Turn your trash into cash with these simple tips.
Need a little motivation to do your spring cleaning this year? Here's a big one: money.
There's almost certainly something of value hiding in your house somewhere. I don't mean coins and cash -- although there could be! But there are several ways you can turn unused items into food for your piggy bank. Try these ideas to get started.
1. Sell what you don't need
Take a quick walk through your home or apartment and look around for things you rarely use or don't really like. It could be old clothes you haven't worn in years or a lamp that no longer goes with your decor. Maybe you've upgraded your tools or kitchen gadgets and don't need the old ones anymore.
You might be able to find other people out there who want that stuff and are willing to pay for it. And selling items yourself these days is so easy. There are plenty of websites online that let you advertise and sell items to anyone anywhere in the world. And if you don't want to ship something, you can always advertise to people in your area using Facebook Marketplace or Craigslist.
Just watch out for scammers. Don't accept checks from potential buyers. If they bounce, you'll lose your money and your stuff. Only accept cash if you're selling the item to someone in person or credit card payments if you're selling the item online through a third-party site.
If you don't want to go through all the hassle of selling your unused items or you just want to help out those in need, you can donate your old stuff instead. This won't bring in quite as much money as hosting your own virtual garage sale, but you could still score a sweet tax break.
The government gives you a tax deduction for charitable donations you make throughout the year.
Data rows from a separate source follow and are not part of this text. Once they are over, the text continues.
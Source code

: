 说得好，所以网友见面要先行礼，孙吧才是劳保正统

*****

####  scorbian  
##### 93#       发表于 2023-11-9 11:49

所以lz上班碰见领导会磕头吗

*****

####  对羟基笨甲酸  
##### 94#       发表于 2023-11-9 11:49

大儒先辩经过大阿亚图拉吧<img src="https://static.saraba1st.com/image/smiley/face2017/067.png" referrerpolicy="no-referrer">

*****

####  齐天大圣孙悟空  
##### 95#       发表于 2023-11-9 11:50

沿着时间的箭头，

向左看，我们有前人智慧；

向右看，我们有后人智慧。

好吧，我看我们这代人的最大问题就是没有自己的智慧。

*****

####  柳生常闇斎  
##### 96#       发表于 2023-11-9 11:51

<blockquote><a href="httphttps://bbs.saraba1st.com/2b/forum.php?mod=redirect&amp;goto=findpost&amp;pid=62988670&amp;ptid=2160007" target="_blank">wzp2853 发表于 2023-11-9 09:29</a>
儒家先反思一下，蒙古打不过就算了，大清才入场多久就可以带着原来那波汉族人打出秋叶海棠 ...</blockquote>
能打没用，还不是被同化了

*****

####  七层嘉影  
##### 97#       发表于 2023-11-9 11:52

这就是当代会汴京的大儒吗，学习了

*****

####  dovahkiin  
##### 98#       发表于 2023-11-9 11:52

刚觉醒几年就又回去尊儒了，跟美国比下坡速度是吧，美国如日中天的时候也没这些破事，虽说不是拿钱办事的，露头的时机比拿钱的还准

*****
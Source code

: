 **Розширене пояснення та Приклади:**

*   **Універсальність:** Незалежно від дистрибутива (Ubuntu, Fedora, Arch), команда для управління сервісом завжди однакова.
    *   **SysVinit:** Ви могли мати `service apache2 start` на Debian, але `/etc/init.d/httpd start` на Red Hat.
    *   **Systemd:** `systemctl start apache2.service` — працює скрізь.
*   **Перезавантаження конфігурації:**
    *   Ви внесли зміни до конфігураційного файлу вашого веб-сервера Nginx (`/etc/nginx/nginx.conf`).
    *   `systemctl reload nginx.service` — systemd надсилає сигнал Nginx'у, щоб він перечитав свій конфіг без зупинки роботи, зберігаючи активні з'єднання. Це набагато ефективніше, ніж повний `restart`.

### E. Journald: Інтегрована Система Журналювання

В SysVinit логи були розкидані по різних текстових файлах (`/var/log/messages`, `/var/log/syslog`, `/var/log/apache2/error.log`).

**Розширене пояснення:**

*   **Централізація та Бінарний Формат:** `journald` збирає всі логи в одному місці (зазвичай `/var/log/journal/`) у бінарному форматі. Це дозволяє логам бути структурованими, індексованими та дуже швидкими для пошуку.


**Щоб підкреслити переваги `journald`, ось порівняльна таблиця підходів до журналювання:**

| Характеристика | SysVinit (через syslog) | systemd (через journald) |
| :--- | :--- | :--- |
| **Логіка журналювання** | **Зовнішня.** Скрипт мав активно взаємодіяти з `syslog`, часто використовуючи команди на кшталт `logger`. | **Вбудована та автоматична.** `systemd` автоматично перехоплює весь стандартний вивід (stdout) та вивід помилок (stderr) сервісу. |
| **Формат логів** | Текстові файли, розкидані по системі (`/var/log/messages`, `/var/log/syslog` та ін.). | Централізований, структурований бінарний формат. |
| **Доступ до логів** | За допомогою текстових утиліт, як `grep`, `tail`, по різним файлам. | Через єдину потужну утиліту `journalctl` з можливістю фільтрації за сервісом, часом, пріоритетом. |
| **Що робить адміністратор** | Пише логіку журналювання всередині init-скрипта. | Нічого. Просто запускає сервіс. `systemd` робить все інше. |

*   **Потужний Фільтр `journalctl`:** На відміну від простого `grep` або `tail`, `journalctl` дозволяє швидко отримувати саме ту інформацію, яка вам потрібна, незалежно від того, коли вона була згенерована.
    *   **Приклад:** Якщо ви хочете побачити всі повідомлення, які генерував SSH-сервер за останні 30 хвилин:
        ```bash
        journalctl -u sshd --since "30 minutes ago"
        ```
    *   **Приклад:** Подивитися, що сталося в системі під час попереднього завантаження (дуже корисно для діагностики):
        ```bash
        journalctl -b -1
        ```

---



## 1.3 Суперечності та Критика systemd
So if you earned $50,000 this year but donated $1,000 worth of items to a charity, the government would only tax you on the remaining $49,000. But there are a few catches.
First, you have to donate to a qualified tax-exempt organization to claim the deduction. The IRS has a handy search tool for these organizations. Second, you need to document your donation. You don't have to submit this with your taxes, but you'll need it in case you get audited. If you're donating items, a written acknowledgement from the charity is best. You may also need to fill out Form 8283 if you're donating at least $500 of non-cash items.
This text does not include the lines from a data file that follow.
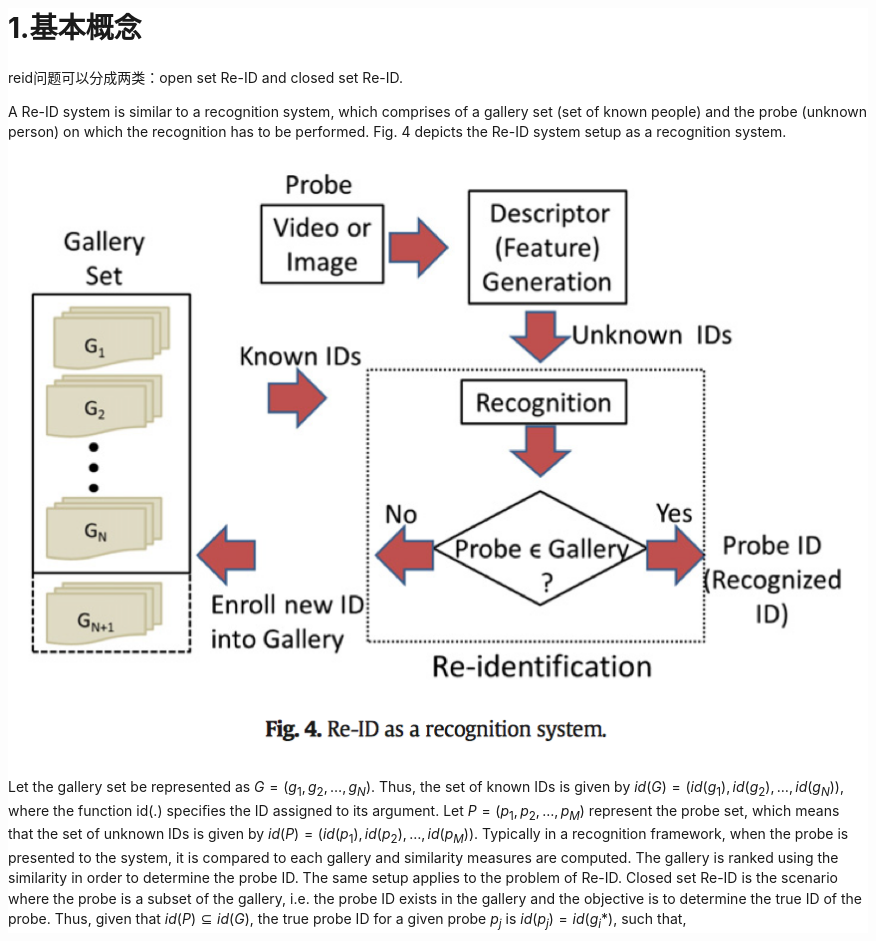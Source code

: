 # 1.基本概念
reid问题可以分成两类：open set Re-ID and closed set Re-ID.

A Re-ID system is similar to a recognition system, which comprises of a gallery set (set of known people) and the probe (unknown person) on which the recognition has to be performed. Fig. 4 depicts the Re-ID system setup as a recognition system.


![](img/3.png )


Let the gallery set be represented as $G = \left( g _ { 1 } , g _ { 2 } , \dots , g _ { N } \right)$. Thus, the set of known IDs is given by $i d ( G ) = \left( i d \left( g _ { 1 } \right) , i d \left( g _ { 2 } \right) , \ldots , i d \left( g _ { N } \right) \right)$, where the function id(.) speciﬁes the ID assigned to its argument. Let $P=\left( p _ { 1 } , p _ { 2 } , \dots , p _ { M } \right)$ represent the probe set, which means that the set of unknown IDs is given by $i d ( P ) = \left( i d \left( p _ { 1 } \right) , i d \left( p _ { 2 } \right) , \ldots , i d \left( p _ { M } \right) \right)$. Typically in a recognition framework, when the probe is presented to the system, it is compared to each gallery and similarity measures are computed. The gallery is ranked using the similarity in order to determine the probe ID. The same setup applies to the problem of Re-ID. Closed set Re-ID is the scenario where the probe is a subset of the gallery, i.e. the probe ID exists in the gallery and the objective is to determine the true ID of the probe. Thus, given that $i d ( P ) \subseteq i d ( G )$, the true probe ID for a given probe $p _ { j }$ is $i d \left( p _ { j } \right) = i d \left( g _ { i } *\right )$, such that,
Remember, it's the current value of the item that determines the amount of your tax deduction -- not what you originally paid for it. Don't try to cheat the government or you could find yourself explaining every financial decision you've ever made to an IRS auditor.
3. Stop replacing misplaced items
My husband owns a lot of stuff, and sometimes he loses track of it. Occasionally, that's led him to buy replacements for things he can't find, only to locate the misplaced items later on. This is why we own approximately 10 tape measures.
Organizing can help eliminate some of these duplicate purchases. This may not be as much of a spring cleaning benefit for you if you've already got your stuff really organized. But if you don't, it's another incentive to give spring cleaning a try. It'll also save you time going forward because you'll be able to find what you have more easily.
If doing a deep clean sounds like a lot of work, break it down into smaller tasks and spread them out over several weeks. Focus on one room at a time and enlist help from the other people in your household if need be. Once you're finished, you'll have a cleaner space and hopefully more cash in your pocket that you can put toward your other financial goals.